BRIEF - Transcribe each record as written.
# # # #
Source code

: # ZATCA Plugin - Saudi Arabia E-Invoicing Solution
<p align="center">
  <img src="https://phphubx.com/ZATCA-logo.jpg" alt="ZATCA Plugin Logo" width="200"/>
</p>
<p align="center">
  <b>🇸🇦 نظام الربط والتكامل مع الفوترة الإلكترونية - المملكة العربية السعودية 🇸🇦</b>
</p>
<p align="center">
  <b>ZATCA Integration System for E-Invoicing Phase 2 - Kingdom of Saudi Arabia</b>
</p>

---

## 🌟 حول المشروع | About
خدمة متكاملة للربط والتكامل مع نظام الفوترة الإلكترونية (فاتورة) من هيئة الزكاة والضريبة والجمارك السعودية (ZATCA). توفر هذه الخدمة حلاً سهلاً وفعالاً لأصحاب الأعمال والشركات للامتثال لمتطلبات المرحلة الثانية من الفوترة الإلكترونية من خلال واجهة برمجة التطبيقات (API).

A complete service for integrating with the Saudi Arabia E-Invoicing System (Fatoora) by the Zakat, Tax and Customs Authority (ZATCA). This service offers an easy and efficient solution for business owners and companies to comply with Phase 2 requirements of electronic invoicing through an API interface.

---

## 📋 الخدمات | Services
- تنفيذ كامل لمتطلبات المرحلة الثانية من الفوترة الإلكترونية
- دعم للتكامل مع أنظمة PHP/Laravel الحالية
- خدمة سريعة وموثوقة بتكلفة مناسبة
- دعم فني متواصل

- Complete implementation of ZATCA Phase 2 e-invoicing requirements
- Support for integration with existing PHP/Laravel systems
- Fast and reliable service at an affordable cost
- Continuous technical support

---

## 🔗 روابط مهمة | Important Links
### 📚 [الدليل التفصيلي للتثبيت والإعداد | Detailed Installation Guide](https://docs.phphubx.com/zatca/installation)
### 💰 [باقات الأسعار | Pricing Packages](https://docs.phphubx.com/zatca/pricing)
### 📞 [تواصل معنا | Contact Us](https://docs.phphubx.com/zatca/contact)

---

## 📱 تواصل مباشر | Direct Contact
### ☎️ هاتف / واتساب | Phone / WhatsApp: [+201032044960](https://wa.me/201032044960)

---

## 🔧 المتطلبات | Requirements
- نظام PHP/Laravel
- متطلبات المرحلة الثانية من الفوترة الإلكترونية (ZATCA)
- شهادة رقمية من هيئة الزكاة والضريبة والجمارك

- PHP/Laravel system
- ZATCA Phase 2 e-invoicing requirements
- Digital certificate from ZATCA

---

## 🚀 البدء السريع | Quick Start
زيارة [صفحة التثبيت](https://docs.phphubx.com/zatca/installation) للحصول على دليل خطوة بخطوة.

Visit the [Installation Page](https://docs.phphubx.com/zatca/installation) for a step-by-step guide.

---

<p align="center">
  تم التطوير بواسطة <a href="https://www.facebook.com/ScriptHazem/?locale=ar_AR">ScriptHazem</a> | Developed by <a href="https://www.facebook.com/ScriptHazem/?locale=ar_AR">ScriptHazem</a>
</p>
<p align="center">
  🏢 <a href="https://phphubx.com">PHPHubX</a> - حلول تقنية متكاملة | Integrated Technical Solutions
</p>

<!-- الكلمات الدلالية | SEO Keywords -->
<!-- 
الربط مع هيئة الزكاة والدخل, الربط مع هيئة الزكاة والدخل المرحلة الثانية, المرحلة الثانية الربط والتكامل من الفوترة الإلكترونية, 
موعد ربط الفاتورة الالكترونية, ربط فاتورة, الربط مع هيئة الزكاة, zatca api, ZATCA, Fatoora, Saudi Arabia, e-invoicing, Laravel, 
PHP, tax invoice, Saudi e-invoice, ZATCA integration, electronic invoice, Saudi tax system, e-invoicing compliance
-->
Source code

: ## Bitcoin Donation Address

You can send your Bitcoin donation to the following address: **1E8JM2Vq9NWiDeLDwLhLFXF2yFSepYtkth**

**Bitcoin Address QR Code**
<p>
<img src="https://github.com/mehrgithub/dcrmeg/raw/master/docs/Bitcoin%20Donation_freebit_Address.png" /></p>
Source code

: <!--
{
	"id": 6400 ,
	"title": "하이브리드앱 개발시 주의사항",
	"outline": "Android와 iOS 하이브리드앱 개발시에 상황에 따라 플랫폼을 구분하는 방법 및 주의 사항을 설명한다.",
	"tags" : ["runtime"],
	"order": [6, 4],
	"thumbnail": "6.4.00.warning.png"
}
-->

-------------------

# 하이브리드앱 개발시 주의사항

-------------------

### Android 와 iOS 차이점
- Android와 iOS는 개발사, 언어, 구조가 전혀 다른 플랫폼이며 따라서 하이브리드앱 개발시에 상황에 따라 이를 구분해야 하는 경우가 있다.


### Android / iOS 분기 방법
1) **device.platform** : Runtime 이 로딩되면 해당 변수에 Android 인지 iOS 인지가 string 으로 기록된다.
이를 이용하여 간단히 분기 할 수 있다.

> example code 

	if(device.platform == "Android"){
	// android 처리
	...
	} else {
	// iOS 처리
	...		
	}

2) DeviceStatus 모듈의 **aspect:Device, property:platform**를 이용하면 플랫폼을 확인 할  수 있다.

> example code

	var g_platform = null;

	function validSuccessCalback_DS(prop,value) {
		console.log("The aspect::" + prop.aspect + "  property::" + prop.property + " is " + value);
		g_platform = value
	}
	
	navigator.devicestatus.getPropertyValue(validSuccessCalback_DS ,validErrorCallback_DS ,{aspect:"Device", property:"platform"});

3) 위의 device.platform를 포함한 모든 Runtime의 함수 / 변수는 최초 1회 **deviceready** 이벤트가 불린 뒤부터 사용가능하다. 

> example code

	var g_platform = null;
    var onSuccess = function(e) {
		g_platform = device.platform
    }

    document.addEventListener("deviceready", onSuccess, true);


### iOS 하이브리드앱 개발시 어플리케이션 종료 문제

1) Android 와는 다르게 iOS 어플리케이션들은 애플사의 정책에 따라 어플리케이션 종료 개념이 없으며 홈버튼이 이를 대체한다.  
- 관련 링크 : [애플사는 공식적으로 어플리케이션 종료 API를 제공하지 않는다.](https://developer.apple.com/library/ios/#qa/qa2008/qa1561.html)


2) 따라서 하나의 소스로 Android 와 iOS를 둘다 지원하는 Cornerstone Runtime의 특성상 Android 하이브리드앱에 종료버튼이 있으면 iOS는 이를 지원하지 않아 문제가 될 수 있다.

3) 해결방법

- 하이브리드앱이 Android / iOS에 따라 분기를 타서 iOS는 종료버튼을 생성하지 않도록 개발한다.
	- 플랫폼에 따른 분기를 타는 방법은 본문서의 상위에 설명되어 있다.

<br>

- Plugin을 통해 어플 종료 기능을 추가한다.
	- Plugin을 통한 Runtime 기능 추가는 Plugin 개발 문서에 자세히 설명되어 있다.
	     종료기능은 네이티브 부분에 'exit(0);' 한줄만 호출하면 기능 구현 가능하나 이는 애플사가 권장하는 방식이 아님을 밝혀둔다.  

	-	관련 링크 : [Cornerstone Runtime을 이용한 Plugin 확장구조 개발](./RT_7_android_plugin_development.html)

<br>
# # # #
WRITTEN REPLY -
Source code

: # ZATCA Plugin - Saudi Arabia E-Invoicing Solution
<p align="center">
  <img src="https://phphubx.com/ZATCA-logo.jpg" alt="ZATCA Plugin Logo" width="200"/>
</p>
<p align="center">
  <b>🇸🇦 نظام الربط والتكامل مع الفوترة الإلكترونية - المملكة العربية السعودية 🇸🇦</b>
</p>
<p align="center">
  <b>ZATCA Integration System for E-Invoicing Phase 2 - Kingdom of Saudi Arabia</b>
</p>

---

## 🌟 حول المشروع | About
خدمة متكاملة للربط والتكامل مع نظام الفوترة الإلكترونية (فاتورة) من هيئة الزكاة والضريبة والجمارك السعودية (ZATCA). توفر هذه الخدمة حلاً سهلاً وفعالاً لأصحاب الأعمال والشركات للامتثال لمتطلبات المرحلة الثانية من الفوترة الإلكترونية من خلال واجهة برمجة التطبيقات (API).

A complete service for integrating with the Saudi Arabia E-Invoicing System (Fatoora) by the Zakat, Tax and Customs Authority (ZATCA). This service offers an easy and efficient solution for business owners and companies to comply with Phase 2 requirements of electronic invoicing through an API interface.

---

## 📋 الخدمات | Services
- تنفيذ كامل لمتطلبات المرحلة الثانية من الفوترة الإلكترونية
- دعم للتكامل مع أنظمة PHP/Laravel الحالية
- خدمة سريعة وموثوقة بتكلفة مناسبة
- دعم فني متواصل

- Complete implementation of ZATCA Phase 2 e-invoicing requirements
- Support for integration with existing PHP/Laravel systems
- Fast and reliable service at an affordable cost
- Continuous technical support

---

## 🔗 روابط مهمة | Important Links
### 📚 [الدليل التفصيلي للتثبيت والإعداد | Detailed Installation Guide](https://docs.phphubx.com/zatca/installation)
### 💰 [باقات الأسعار | Pricing Packages](https://docs.phphubx.com/zatca/pricing)
### 📞 [تواصل معنا | Contact Us](https://docs.phphubx.com/zatca/contact)

---

## 📱 تواصل مباشر | Direct Contact
### ☎️ هاتف / واتساب | Phone / WhatsApp: [+201032044960](https://wa.me/201032044960)

---

## 🔧 المتطلبات | Requirements
- نظام PHP/Laravel
- متطلبات المرحلة الثانية من الفوترة الإلكترونية (ZATCA)
- شهادة رقمية من هيئة الزكاة والضريبة والجمارك

- PHP/Laravel system
- ZATCA Phase 2 e-invoicing requirements
- Digital certificate from ZATCA

---

## 🚀 البدء السريع | Quick Start
زيارة [صفحة التثبيت](https://docs.phphubx.com/zatca/installation) للحصول على دليل خطوة بخطوة.

Visit the [Installation Page](https://docs.phphubx.com/zatca/installation) for a step-by-step guide.

---

<p align="center">
  تم التطوير بواسطة <a href="https://www.facebook.com/ScriptHazem/?locale=ar_AR">ScriptHazem</a> | Developed by <a href="https://www.facebook.com/ScriptHazem/?locale=ar_AR">ScriptHazem</a>
</p>
<p align="center">
  🏢 <a href="https://phphubx.com">PHPHubX</a> - حلول تقنية متكاملة | Integrated Technical Solutions
</p>

<!-- الكلمات الدلالية | SEO Keywords -->
<!-- 
الربط مع هيئة الزكاة والدخل, الربط مع هيئة الزكاة والدخل المرحلة الثانية, المرحلة الثانية الربط والتكامل من الفوترة الإلكترونية, 
موعد ربط الفاتورة الالكترونية, ربط فاتورة, الربط مع هيئة الزكاة, zatca api, ZATCA, Fatoora, Saudi Arabia, e-invoicing, Laravel, 
PHP, tax invoice, Saudi e-invoice, ZATCA integration, electronic invoice, Saudi tax system, e-invoicing compliance
-->
Source code

: ## Bitcoin Donation Address

You can send your Bitcoin donation to the following address: **1E8JM2Vq9NWiDeLDwLhLFXF2yFSepYtkth**

**Bitcoin Address QR Code**
<p>
<img src="https://github.com/mehrgithub/dcrmeg/raw/master/docs/Bitcoin%20Donation_freebit_Address.png" /></p>
Source code

: <!--
{
	"id": 6400 ,
	"title": "하이브리드앱 개발시 주의사항",
	"outline": "Android와 iOS 하이브리드앱 개발시에 상황에 따라 플랫폼을 구분하는 방법 및 주의 사항을 설명한다.",
	"tags" : ["runtime"],
	"order": [6, 4],
	"thumbnail": "6.4.00.warning.png"
}
-->

-------------------

# 하이브리드앱 개발시 주의사항

-------------------

### Android 와 iOS 차이점
- Android와 iOS는 개발사, 언어, 구조가 전혀 다른 플랫폼이며 따라서 하이브리드앱 개발시에 상황에 따라 이를 구분해야 하는 경우가 있다.


### Android / iOS 분기 방법
1) **device.platform** : Runtime 이 로딩되면 해당 변수에 Android 인지 iOS 인지가 string 으로 기록된다.
이를 이용하여 간단히 분기 할 수 있다.

> example code 

	if(device.platform == "Android"){
	// android 처리
	...
	} else {
	// iOS 처리
	...		
	}

2) DeviceStatus 모듈의 **aspect:Device, property:platform**를 이용하면 플랫폼을 확인 할  수 있다.

> example code

	var g_platform = null;

	function validSuccessCalback_DS(prop,value) {
		console.log("The aspect::" + prop.aspect + "  property::" + prop.property + " is " + value);
		g_platform = value
	}
	
	navigator.devicestatus.getPropertyValue(validSuccessCalback_DS ,validErrorCallback_DS ,{aspect:"Device", property:"platform"});

3) 위의 device.platform를 포함한 모든 Runtime의 함수 / 변수는 최초 1회 **deviceready** 이벤트가 불린 뒤부터 사용가능하다. 

> example code

	var g_platform = null;
    var onSuccess = function(e) {
		g_platform = device.platform
    }

    document.addEventListener("deviceready", onSuccess, true);


### iOS 하이브리드앱 개발시 어플리케이션 종료 문제

1) Android 와는 다르게 iOS 어플리케이션들은 애플사의 정책에 따라 어플리케이션 종료 개념이 없으며 홈버튼이 이를 대체한다.  
- 관련 링크 : [애플사는 공식적으로 어플리케이션 종료 API를 제공하지 않는다.](https://developer.apple.com/library/ios/#qa/qa2008/qa1561.html)


2) 따라서 하나의 소스로 Android 와 iOS를 둘다 지원하는 Cornerstone Runtime의 특성상 Android 하이브리드앱에 종료버튼이 있으면 iOS는 이를 지원하지 않아 문제가 될 수 있다.

3) 해결방법

- 하이브리드앱이 Android / iOS에 따라 분기를 타서 iOS는 종료버튼을 생성하지 않도록 개발한다.
	- 플랫폼에 따른 분기를 타는 방법은 본문서의 상위에 설명되어 있다.

<br>

- Plugin을 통해 어플 종료 기능을 추가한다.
	- Plugin을 통한 Runtime 기능 추가는 Plugin 개발 문서에 자세히 설명되어 있다.
	     종료기능은 네이티브 부분에 'exit(0);' 한줄만 호출하면 기능 구현 가능하나 이는 애플사가 권장하는 방식이 아님을 밝혀둔다.  

	-	관련 링크 : [Cornerstone Runtime을 이용한 Plugin 확장구조 개발](./RT_7_android_plugin_development.html)

<br>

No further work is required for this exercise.